THE number of complaints made to Worcester City Council has increased 36 per cent year-on-year, it has emerged.

But politicians insist the rise is because a new online system has been created making it easier than ever for people’s gripes to be heard.

Data for the first six months of the 2013/14 financial year shows 147 complaints were made, compared with 108 during the same period last year.

Of those, 81 were about the cleaner and greener department, which deals with bin collections, car parking enforcement, parks and the environment.

A new report on the data says “a number” of the complaints were about non-city council issues, such as highways and public transport, that were logged by mistake.

During the same period, 24 compliments were paid to the council, of which 22 were praising the services on offer. These included flower beds looking nice, the varied plantation around the city and refuse crews coming back swiftly to collect forgotten bins. Staff at the Hive also came in for praise.

The report was debated during a meeting of the performance, management budget scrutiny committee, at which some politicians voiced concerns about the rise in complaints.

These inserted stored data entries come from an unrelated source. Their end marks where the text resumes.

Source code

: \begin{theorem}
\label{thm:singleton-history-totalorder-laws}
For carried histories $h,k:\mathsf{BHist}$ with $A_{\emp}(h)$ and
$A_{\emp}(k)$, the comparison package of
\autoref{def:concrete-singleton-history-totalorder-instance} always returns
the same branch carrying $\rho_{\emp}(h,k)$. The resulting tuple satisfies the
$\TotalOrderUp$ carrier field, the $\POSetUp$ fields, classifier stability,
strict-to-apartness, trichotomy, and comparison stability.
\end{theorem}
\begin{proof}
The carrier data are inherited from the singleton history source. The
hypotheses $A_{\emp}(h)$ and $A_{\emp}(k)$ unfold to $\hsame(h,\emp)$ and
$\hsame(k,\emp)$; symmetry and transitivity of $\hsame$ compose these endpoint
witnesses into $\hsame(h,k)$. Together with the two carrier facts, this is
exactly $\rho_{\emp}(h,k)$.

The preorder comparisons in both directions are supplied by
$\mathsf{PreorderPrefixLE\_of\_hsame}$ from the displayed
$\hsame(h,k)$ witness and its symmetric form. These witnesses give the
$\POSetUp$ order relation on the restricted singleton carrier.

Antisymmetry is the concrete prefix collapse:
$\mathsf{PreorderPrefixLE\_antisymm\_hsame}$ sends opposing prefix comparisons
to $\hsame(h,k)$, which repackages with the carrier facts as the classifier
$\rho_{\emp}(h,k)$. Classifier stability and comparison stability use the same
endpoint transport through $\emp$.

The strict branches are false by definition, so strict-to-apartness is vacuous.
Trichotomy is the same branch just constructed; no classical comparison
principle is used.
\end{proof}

Councillor Roger Knight said he was concerned the city could have a “serious problem” unless the total came down.

Councillor Simon Geraghty, the opposition Tory group leader, said: “It’s good to have this data, the rise might be because we are communicating (the complaints system) better, or because people’s tolerance levels are lower, or maybe services are declining, we don’t know.”

After the meeting Councillor Lynn Denham, the cabinet member for community engagement, said the complaints system had been revamped.

“We’ve got an online system which allows us to have one centralised database of complaints, rather than relying on the individual departments, because it wasn’t always adequately collated together,” he said.

“Since it came into place two of those are mine, because it’s so easy to do. We want to get this information and feedback so if something goes wrong, we can use that to help improve a service.”